PerryHedge へようこそ

Kanji, Mnemonics, Etc

Lately, I’ve been learning kanji “properly”, from scratch. Considering I’m about three and a half years into learning Japanese seriously, this is kind of a funny sentence to say. I should note that, despite having my self-admitted kanji knowledge, for some mysterious reason, I can read more or less anything I want. I mostly read manga, and not anything truly challenging like novels, but I think this is somewhat of a testament to my reading ability.

The way I learned, as far as I can remember, is that I would try to learn vocabulary by reading. Eventually, I learned to recognize words in a sort of gestalt way, and my brain picked up on the general shapes of words (as most brains do, when reading, I think).

29a0b9e59ac2d3d6baa4787d30fc67b0

Seeing common kanji used in different words also gave me some sort of intuition for meanings and readings, and I can with reasonable accuracy guess the reading of a word based on context. I don’t know exactly what’s going on under the hood, but the brain is built to learn language, and I don’t really care how I learned as much as that I did.

However, I did run into problems. When kanji are displayed on their own, in strange fonts, or in unfamiliar contexts, I would often struggle to read them. Take, for example, the title of the video game Katamari Damacy 塊魂.

Katamari_Damacy

These two kanji are very similar looking (lump and soul), but if you, like me, read sentences as a whole, there’s rarely any situations where you could get them confused. But on their own, like when reviewing flashcards, I would mix them up pretty frequently, because I never bothered to look at the radicals on the left. And as my known vocabulary ticked into the 10k - 12k range, I started to encounter more words that had rare kanji for which my usual network of associations would not provide adequate reinforcement. So this time, I decided to buckle down and commit to learning kanji properly and in detail.

I’ve tried to learn kanji “properly” a couple times before, generally via the mnemonics method, which I do think is quite useful:

So what am I doing now?

I’m going back to Remembering the Kanji, lol. I downloaded some Anki deck with crowdsourced mnemonic stories and just pushed through it. But this time is a bit different. For one, I’m not sentence mining as much these days, so my vocab load is a lot lower and I can focus on these kanji flashcards. But it also helps that I’ve seen most of these kanji dozens of times already, just without paying attention to all the radicals. So I’ll see something like 釣 and recognize the word for 釣る, but now with the additional knowledge that 釣 is “made up” of “golden” and ”ladle” — which is different than 針, a golden needle! I have the vocabulary, and some tenuous connection to the kanji that is anchored in associations, and the mnemonics are working to build up the “kanji fluency” so that I can quickly parse the components and associate them with the words more strongly.

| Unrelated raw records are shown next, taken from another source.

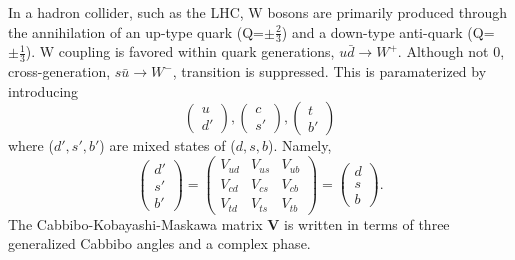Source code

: In a hadron collider, such as the LHC, W bosons are primarily produced
through the annihilation of an up-type quark (Q=$\pm\frac{2}{3}$) 
and a down-type anti-quark (Q=$\pm\frac{1}{3}$). 
W coupling is favored within quark generations,
$u\bar{d}\rightarrow W^{+}$.
Although not 0, cross-generation, $s\bar{u}\rightarrow W^{-}$, transition is suppressed.
This is paramaterized by introducing 
\begin{equation}
\left(
    \begin{array}{c}
      u \\
      d' 
    \end{array}
  \right),
  \left(
    \begin{array}{c}
      c \\
      s' 
    \end{array}
  \right),
\left(
    \begin{array}{c}
      t \\
      b' 
    \end{array}
  \right)
\end{equation}
where ($d',s',b'$) are mixed states of ($d,s,b$). Namely,
\begin{equation}
\left(
    \begin{array}{c}
      d' \\
      s'  \\
      b'
    \end{array}
  \right)
  =
  \begin{pmatrix}
  V_{ud} & V_{us} & V_{ub}\\
  V_{cd} & V_{cs} & V_{cb}\\
  V_{td} & V_{ts} & V_{tb}
  \end{pmatrix}
  =
  \left(
    \begin{array}{c}
      d \\
      s  \\
      b
    \end{array}
  \right).
\end{equation}
The Cabbibo-Kobayashi-Maskawa matrix {\bf V} is written in terms 
of three generalized Cabbibo angles and a complex phase.
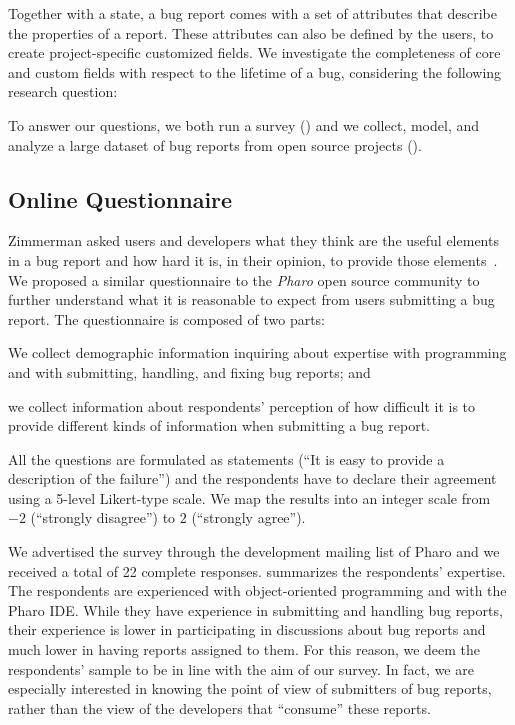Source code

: 
Together with a state, a bug report comes with a set of attributes that describe the properties of a report.
These attributes can also be defined by the users, to create project-specific customized fields.
We investigate the completeness of core and custom fields with respect to the lifetime of a bug, considering the following research question:


To answer our questions, we both run a survey () and we collect, model, and analyze a large dataset of bug reports from open source projects ().

\subsection{Online Questionnaire} \label{sec:model-survey}

Zimmerman \etal asked users and developers what they think are the useful elements in a bug report and how hard it is, in their opinion, to provide those elements~\cite{Zimm2010a}.
We proposed a similar questionnaire to the \emph{Pharo} open source community to further understand what it is reasonable to expect from users submitting a bug report.
The questionnaire is composed of two parts: \begin{inparaenum}[(1)]
\item We collect demographic information inquiring about expertise with programming and with submitting, handling, and fixing bug reports; and
\item we collect information about respondents' perception of how difficult it is to provide different kinds of information when submitting a bug report.
\end{inparaenum}
All the questions are formulated as statements (\eg ``It is easy to provide a description of the failure'') and the respondents have to declare their agreement using a 5-level Likert-type scale.
We map the results into an integer scale from $-2$ (\ie ``strongly disagree'') to $2$ (\ie ``strongly agree'').

We advertised the survey through the development mailing list of Pharo and we received a total of 22 complete responses.
 summarizes the respondents' expertise.
The respondents are experienced with object-oriented programming and with the Pharo IDE.
While they have experience in submitting and handling bug reports, their experience is lower in participating in discussions about bug reports and much lower in having reports assigned to them.
For this reason, we deem the respondents' sample to be in line with the aim of our survey.
In fact, we are especially interested in knowing the point of view of submitters of bug reports, rather than the view of the developers that ``consume'' these reports.

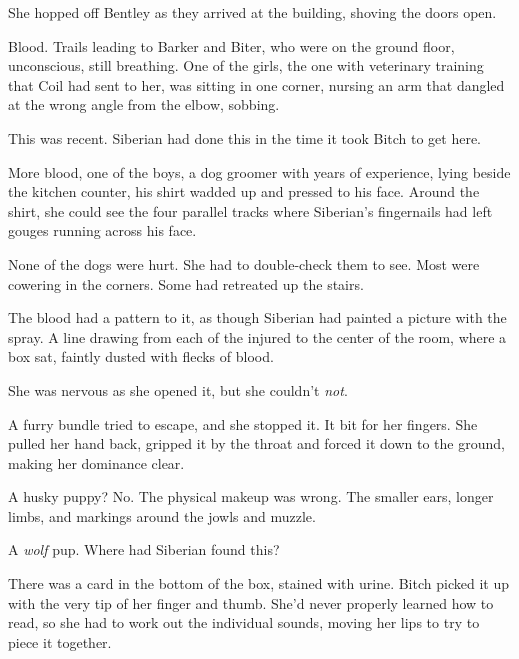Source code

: She hopped off Bentley as they arrived at the building, shoving the doors open.



Blood.  Trails leading to Barker and Biter, who were on the ground floor, unconscious, still breathing.  One of the girls, the one with veterinary training that Coil had sent to her, was sitting in one corner, nursing an arm that dangled at the wrong angle from the elbow, sobbing.



This was recent.  Siberian had done this in the time it took Bitch to get here.



More blood, one of the boys, a dog groomer with years of experience, lying beside the kitchen counter, his shirt wadded up and pressed to his face.  Around the shirt, she could see the four parallel tracks where Siberian's fingernails had left gouges running across his face.



None of the dogs were hurt.  She had to double-check them to see.  Most were cowering in the corners.  Some had retreated up the stairs.



The blood had a pattern to it, as though Siberian had painted a picture with the spray.  A line drawing from each of the injured to the center of the room, where a box sat, faintly dusted with flecks of blood.



She was nervous as she opened it, but she couldn't \emph{not}.



A furry bundle tried to escape, and she stopped it.  It bit for her fingers.  She pulled her hand back, gripped it by the throat and forced it down to the ground, making her dominance clear.



A husky puppy?  No.  The physical makeup was wrong.  The smaller ears, longer limbs, and markings around the jowls and muzzle.



A \emph{wolf} pup. Where had Siberian found this?



There was a card in the bottom of the box, stained with urine.  Bitch picked it up with the very tip of her finger and thumb.  She'd never properly learned how to read, so she had to work out the individual sounds, moving her lips to try to piece it together.



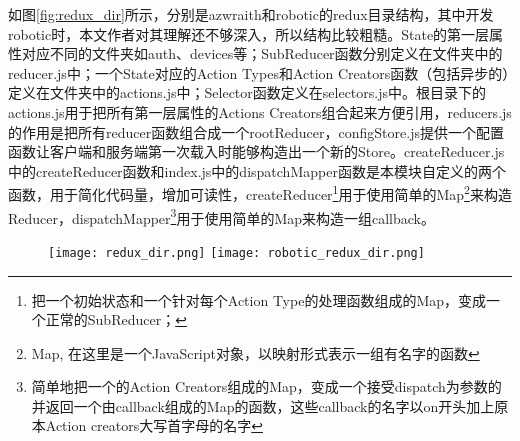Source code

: 如图\ref{fig:redux_dir}所示，分别是azwraith和robotic的redux目录结构，其中开发robotic时，本文作者对其理解还不够深入，所以结构比较粗糙。State的第一层属性对应不同的文件夹如auth、devices等；SubReducer函数分别定义在文件夹中的reducer.js中；一个State对应的Action Types和Action Creators函数（包括异步的）定义在文件夹中的actions.js中；Selector函数定义在selectors.js中。根目录下的actions.js用于把所有第一层属性的Actions Creators组合起来方便引用，reducers.js的作用是把所有reducer函数组合成一个rootReducer，configStore.js提供一个配置函数让客户端和服务端第一次载入时能够构造出一个新的Store。createReducer.js中的createReducer函数和index.js中的dispatchMapper函数是本模块自定义的两个函数，用于简化代码量，增加可读性，createReducer\footnote{把一个初始状态和一个针对每个Action Type的处理函数组成的Map，变成一个正常的SubReducer；}用于使用简单的Map\footnote{Map, 在这里是一个JavaScript对象，以映射形式表示一组有名字的函数}来构造Reducer，dispatchMapper\footnote{简单地把一个的Action Creators组成的Map，变成一个接受dispatch为参数的并返回一个由callback组成的Map的函数，这些callback的名字以on开头加上原本Action creators大写首字母的名字}用于使用简单的Map来构造一组callback。
\begin{figure}[!htp]
 \centering
 \texttt{[image: redux\_dir.png]}
  \hspace{1cm}
 \texttt{[image: robotic\_redux\_dir.png]}
\end{figure}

I want to describe this feeling for my future self, because one of the mysterious things about learning a language is that your memory plays tricks on you. It’s difficult to remember what it was like to not know something, after you’ve already learned it. But I’m hoping this will be a real breakthrough for me. Already, I’m starting to tease apart components in rare kanji that I used to just guess at.

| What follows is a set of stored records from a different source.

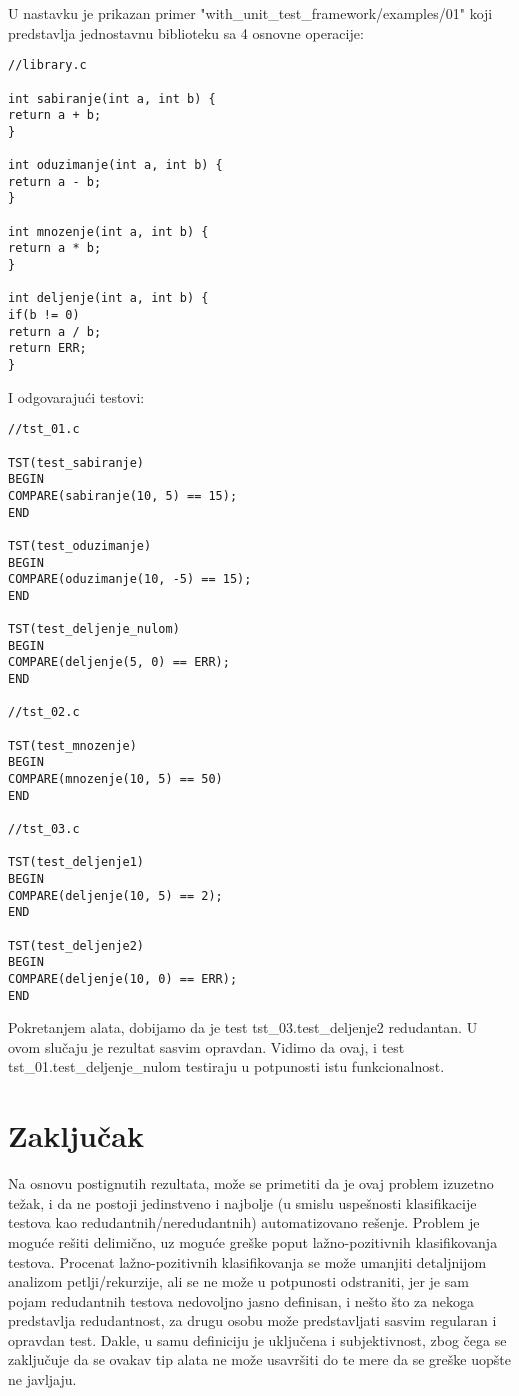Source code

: \documentclass[a4paper]{article}
\begin{document}
U nastavku je prikazan primer "with\_unit\_test\_framework/examples/01" koji predstavlja jednostavnu biblioteku sa 4 osnovne operacije:

\begin{lstlisting}
//library.c

int sabiranje(int a, int b) {
return a + b;
}

int oduzimanje(int a, int b) {
return a - b;
}

int mnozenje(int a, int b) {
return a * b;
}

int deljenje(int a, int b) {
if(b != 0)
return a / b;
return ERR;
}
\end{lstlisting}

I odgovarajući testovi:

\begin{lstlisting}
//tst_01.c

TST(test_sabiranje)
BEGIN
COMPARE(sabiranje(10, 5) == 15);
END

TST(test_oduzimanje)
BEGIN
COMPARE(oduzimanje(10, -5) == 15);
END

TST(test_deljenje_nulom)
BEGIN
COMPARE(deljenje(5, 0) == ERR);
END

//tst_02.c

TST(test_mnozenje)
BEGIN
COMPARE(mnozenje(10, 5) == 50)
END

//tst_03.c

TST(test_deljenje1)
BEGIN
COMPARE(deljenje(10, 5) == 2);
END

TST(test_deljenje2)
BEGIN
COMPARE(deljenje(10, 0) == ERR);
END
\end{lstlisting}

Pokretanjem alata, dobijamo da je test tst\_03.test\_deljenje2 redudantan. U ovom slučaju je rezultat sasvim opravdan. Vidimo da ovaj, i test tst\_01.test\_deljenje\_nulom testiraju u potpunosti istu funkcionalnost.

\section{Zaključak}
\label{sec:zakljucak}
Na osnovu postignutih rezultata, može se primetiti da je ovaj problem izuzetno težak, i da ne postoji jedinstveno i najbolje (u smislu uspešnosti klasifikacije testova kao redudantnih/neredudantnih) automatizovano rešenje. Problem je moguće rešiti delimično, uz moguće greške poput lažno-pozitivnih klasifikovanja testova. Procenat lažno-pozitivnih klasifikovanja se može umanjiti detaljnijom analizom petlji/rekurzije, ali se ne može u potpunosti odstraniti, jer je sam pojam redudantnih testova nedovoljno jasno definisan, i nešto što za nekoga predstavlja redudantnost, za drugu osobu može predstavljati sasvim regularan i opravdan test. Dakle, u samu definiciju je uključena i subjektivnost, zbog čega se zaključuje da se ovakav tip alata ne može usavršiti do te mere da se greške uopšte ne javljaju.
\end{document}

This is a lengthy preamble that was I guess necessary to get to the specific thing I was thinking about today: phono-semantic compounds. No one tells you this about kanji (I learned it from a Matt vs Japan video that I can’t find), but it’s interesting even if it ends up being not as useful as I originally thought, for various reasons.

There are generally six types of Han characters (from Chinese). I’m not talking about Nen here. Let’s go through them one by one.

A picture is worth a thousand words

The simplest kinds of characters are simple pictorial representations. There are:

Compounding interest

Phonetic-phonetic compounds

These are extremely rare and I’m not even sure any exist in Japanese, because of katakana, which is extremely flexible in representing sounds. The purpose of these compounds were, from my understanding, to represent sounds that didn’t exist in Chinese using a close approximation of combinations of ones that did (for example, this might be necessary to write Vietnamese words). I actually didn’t know these existed until recently.

Compound ideographs

These are already essentially stories built from multiple smaller characters. or example, 武 for military.

brave_SOhS2bPHzp

On the top, we have a dagger-axe 戈. On the bottom, foot or stop 止. These characters basically already are mnemonics, so it used to bother me that we don’t actually learn those stories with our mnemonics methods. But there’s a couple considerations to note here:

For this example, Wiktionary says:

The graphical origin of 武 as “to stop violence” — the ultimate state of just warfare — is traditionally attributed to King Zhuang of Chu [597 BCE].

Pretty abstract, lol, and to be honest this seems to me like a bit of a “just-so” story. There’s only a few such compounds, so it’s not worth arguing about, but apparently, there’s some debate amongst linguists whether such stories even exist in the first place or whether they are actually just phono-semantic compounds, which we’ll get to later.

Loan Graphs and ateji

Loangraphs are the most interesting to me, and the concepts are relevant to explaining the origins of phono-semantic compounds in Chinese as well as why kanji are the way they are.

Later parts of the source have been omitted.